Data supplied:

════════════════════

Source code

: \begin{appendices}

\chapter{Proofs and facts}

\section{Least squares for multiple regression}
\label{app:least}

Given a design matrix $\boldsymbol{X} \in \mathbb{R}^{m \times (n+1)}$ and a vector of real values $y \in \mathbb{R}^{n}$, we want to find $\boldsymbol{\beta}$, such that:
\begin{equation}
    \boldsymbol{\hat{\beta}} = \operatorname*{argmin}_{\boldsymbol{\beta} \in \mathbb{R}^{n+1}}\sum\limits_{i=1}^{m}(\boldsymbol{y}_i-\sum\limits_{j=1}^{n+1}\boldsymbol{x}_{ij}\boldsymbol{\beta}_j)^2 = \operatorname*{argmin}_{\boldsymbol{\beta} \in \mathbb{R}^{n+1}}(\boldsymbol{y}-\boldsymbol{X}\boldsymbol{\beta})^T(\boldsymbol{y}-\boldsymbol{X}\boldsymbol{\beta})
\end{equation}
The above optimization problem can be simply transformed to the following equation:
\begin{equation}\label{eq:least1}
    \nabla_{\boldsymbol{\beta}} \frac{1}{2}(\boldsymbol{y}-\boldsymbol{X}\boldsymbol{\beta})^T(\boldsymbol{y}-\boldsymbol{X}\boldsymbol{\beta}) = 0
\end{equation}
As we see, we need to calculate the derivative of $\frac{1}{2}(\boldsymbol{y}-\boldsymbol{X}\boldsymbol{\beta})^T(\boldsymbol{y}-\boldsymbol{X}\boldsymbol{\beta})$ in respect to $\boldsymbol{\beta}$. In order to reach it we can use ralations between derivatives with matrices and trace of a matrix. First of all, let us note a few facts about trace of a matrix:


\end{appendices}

════════════════════

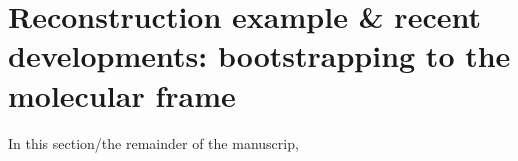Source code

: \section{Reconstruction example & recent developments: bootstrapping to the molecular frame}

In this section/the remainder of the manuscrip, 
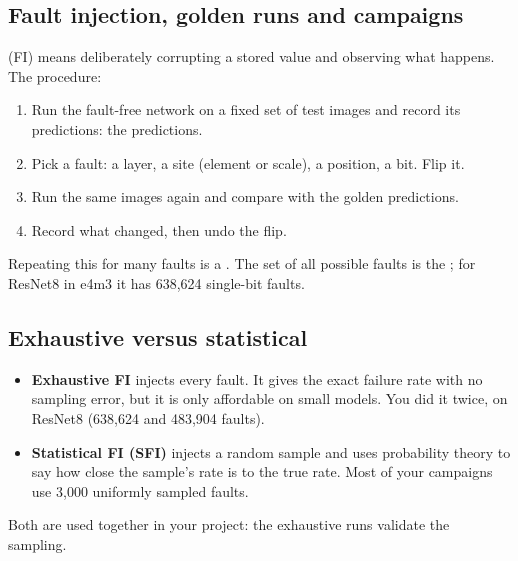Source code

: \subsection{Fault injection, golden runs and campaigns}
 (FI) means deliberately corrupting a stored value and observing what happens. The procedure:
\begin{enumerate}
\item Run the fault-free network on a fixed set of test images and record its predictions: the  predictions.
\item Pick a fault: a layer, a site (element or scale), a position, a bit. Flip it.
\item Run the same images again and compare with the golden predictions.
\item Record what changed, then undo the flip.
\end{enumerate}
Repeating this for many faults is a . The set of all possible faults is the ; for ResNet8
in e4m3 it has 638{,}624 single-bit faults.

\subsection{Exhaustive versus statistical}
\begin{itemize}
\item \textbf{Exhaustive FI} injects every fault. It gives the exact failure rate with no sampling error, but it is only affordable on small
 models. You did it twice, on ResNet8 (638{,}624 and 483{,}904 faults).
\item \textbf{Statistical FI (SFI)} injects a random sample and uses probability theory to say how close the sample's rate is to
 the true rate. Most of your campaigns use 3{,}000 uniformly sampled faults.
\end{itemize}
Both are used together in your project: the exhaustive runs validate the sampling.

════════════════════

If a line in the material holds "equation", copy it.

\begin{equation}
\end{equation}
The above optimization problem can be simply transformed to the following equation:
\begin{equation}\label{eq:least1}
\end{equation}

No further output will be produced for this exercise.